» **EXERCISE BRIEF**: Which lines of the entries contain the string "Wreck"? Please find them and copy them.

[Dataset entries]
########

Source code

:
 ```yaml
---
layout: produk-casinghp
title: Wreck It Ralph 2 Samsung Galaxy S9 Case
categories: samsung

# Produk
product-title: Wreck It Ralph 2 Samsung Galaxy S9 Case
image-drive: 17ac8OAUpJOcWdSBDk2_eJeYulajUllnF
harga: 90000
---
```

########

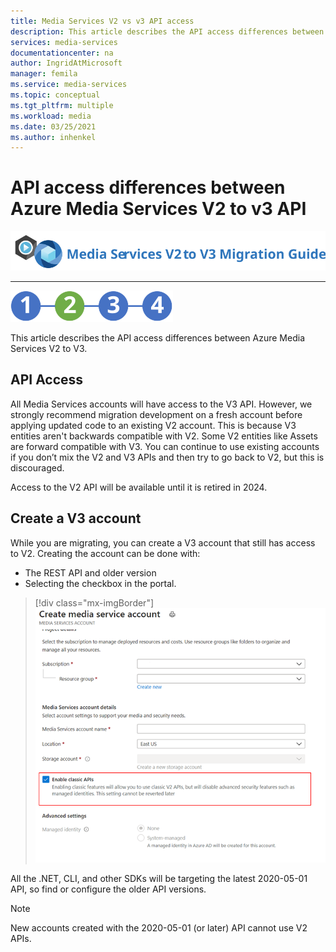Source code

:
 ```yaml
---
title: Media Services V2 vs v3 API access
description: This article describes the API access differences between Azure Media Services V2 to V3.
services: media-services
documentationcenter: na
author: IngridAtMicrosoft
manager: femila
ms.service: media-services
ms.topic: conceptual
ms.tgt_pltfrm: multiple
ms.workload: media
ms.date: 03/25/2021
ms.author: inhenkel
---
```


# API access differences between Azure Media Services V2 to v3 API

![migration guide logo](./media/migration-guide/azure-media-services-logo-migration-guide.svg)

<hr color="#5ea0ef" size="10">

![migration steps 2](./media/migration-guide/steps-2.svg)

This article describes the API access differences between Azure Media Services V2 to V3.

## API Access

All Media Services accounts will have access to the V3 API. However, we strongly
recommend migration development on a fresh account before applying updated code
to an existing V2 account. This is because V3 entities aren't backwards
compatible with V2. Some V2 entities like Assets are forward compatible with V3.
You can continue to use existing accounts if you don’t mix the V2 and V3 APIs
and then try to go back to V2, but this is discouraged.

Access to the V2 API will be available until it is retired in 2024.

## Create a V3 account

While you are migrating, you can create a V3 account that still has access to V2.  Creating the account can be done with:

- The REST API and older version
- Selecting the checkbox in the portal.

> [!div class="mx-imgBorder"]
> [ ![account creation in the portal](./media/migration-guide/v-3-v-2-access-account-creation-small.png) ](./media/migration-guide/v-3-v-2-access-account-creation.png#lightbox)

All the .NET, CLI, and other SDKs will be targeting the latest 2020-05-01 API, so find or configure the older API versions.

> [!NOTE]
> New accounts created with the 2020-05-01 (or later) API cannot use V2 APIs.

########

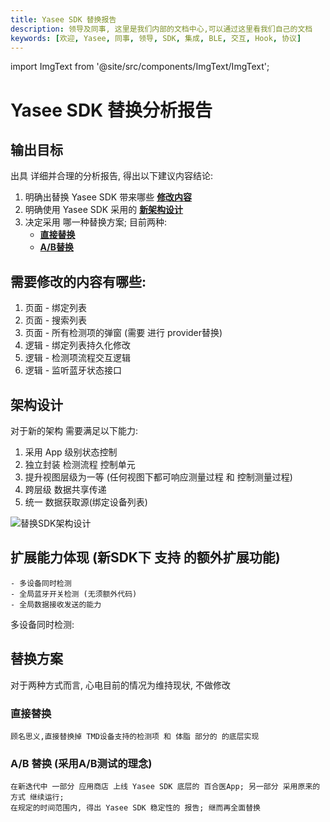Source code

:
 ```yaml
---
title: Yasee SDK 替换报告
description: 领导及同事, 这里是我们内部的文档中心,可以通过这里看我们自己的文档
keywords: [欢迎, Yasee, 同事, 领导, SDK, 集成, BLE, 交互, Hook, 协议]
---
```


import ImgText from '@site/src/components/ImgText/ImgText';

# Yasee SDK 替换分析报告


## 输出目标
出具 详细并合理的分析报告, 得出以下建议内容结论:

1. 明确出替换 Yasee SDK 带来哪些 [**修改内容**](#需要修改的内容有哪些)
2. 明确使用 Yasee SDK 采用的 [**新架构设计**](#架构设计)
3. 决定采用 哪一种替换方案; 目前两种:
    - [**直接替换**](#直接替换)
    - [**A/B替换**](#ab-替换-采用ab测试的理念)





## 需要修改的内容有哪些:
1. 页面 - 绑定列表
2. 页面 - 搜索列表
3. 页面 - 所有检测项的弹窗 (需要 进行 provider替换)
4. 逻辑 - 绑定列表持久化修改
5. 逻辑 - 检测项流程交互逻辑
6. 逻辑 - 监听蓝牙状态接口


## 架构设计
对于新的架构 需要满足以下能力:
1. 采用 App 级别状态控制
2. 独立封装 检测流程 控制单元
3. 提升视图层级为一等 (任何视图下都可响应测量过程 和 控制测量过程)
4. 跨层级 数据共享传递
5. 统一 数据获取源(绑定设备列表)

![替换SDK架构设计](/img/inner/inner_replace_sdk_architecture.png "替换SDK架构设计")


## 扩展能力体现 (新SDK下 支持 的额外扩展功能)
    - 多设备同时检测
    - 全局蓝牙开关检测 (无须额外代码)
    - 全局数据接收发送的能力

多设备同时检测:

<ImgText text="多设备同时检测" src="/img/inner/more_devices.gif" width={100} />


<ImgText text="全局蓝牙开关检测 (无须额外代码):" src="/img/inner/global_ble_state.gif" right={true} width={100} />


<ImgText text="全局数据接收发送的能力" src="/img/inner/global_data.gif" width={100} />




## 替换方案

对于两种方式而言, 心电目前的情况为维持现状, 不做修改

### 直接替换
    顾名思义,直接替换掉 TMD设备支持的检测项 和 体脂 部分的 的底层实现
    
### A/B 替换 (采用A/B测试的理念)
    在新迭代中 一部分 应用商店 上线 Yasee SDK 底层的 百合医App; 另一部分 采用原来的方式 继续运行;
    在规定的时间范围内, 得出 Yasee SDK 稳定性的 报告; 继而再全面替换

########

» **ANSWER TO THIS PROBLEM**:
title: Wreck It Ralph 2 Samsung Galaxy S9 Case
product-title: Wreck It Ralph 2 Samsung Galaxy S9 Case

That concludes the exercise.